• WHAT THE EXERCISE ASKS:
Search the records for "POST" and copy each line that holds it.

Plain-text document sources
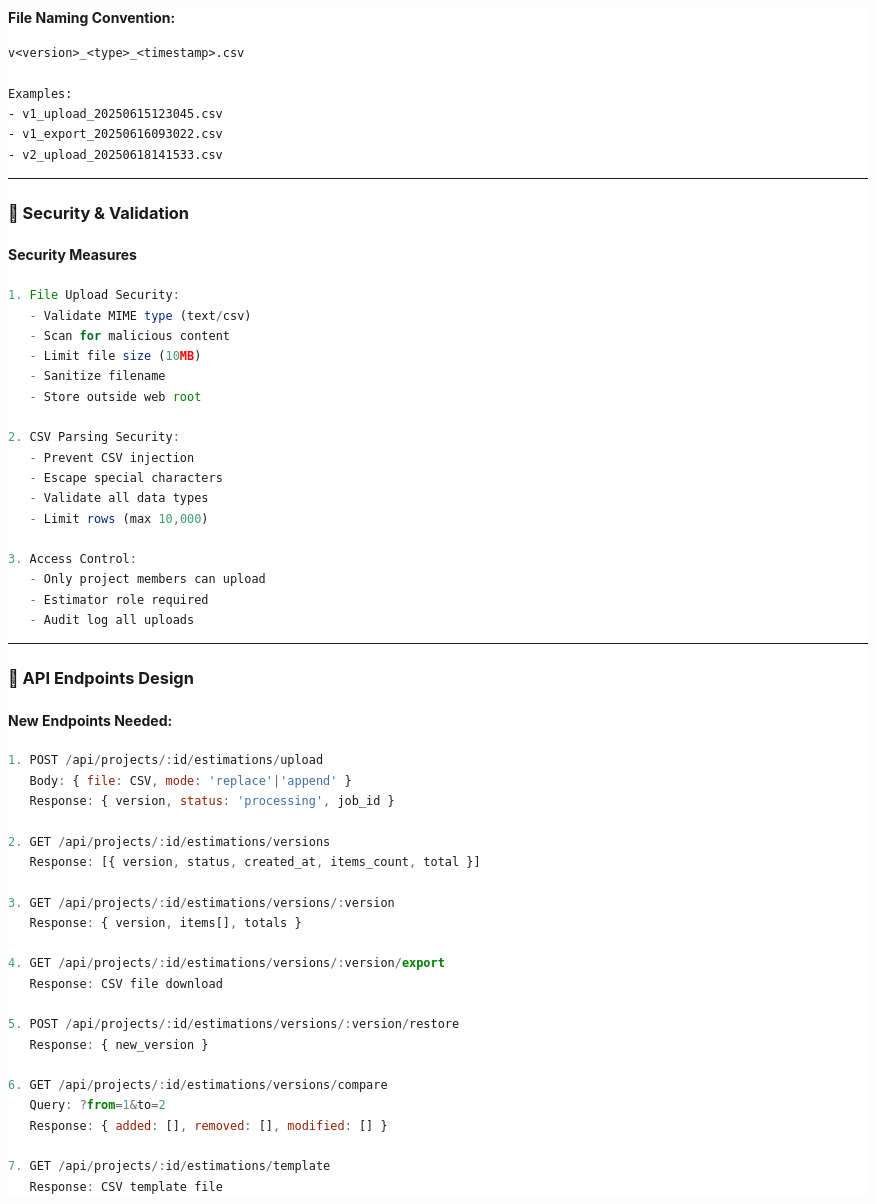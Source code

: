 **File Naming Convention:**
```
v<version>_<type>_<timestamp>.csv

Examples:
- v1_upload_20250615123045.csv
- v1_export_20250616093022.csv
- v2_upload_20250618141533.csv
```

---

### 🔐 Security & Validation

#### Security Measures
```javascript
1. File Upload Security:
   - Validate MIME type (text/csv)
   - Scan for malicious content
   - Limit file size (10MB)
   - Sanitize filename
   - Store outside web root

2. CSV Parsing Security:
   - Prevent CSV injection
   - Escape special characters
   - Validate all data types
   - Limit rows (max 10,000)

3. Access Control:
   - Only project members can upload
   - Estimator role required
   - Audit log all uploads
```

---

### 🔄 API Endpoints Design

#### New Endpoints Needed:

```javascript
1. POST /api/projects/:id/estimations/upload
   Body: { file: CSV, mode: 'replace'|'append' }
   Response: { version, status: 'processing', job_id }

2. GET /api/projects/:id/estimations/versions
   Response: [{ version, status, created_at, items_count, total }]

3. GET /api/projects/:id/estimations/versions/:version
   Response: { version, items[], totals }

4. GET /api/projects/:id/estimations/versions/:version/export
   Response: CSV file download

5. POST /api/projects/:id/estimations/versions/:version/restore
   Response: { new_version }

6. GET /api/projects/:id/estimations/versions/compare
   Query: ?from=1&to=2
   Response: { added: [], removed: [], modified: [] }

7. GET /api/projects/:id/estimations/template
   Response: CSV template file

```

• REPLY TO THE EXERCISE:
1. POST /api/projects/:id/estimations/upload
5. POST /api/projects/:id/estimations/versions/:version/restore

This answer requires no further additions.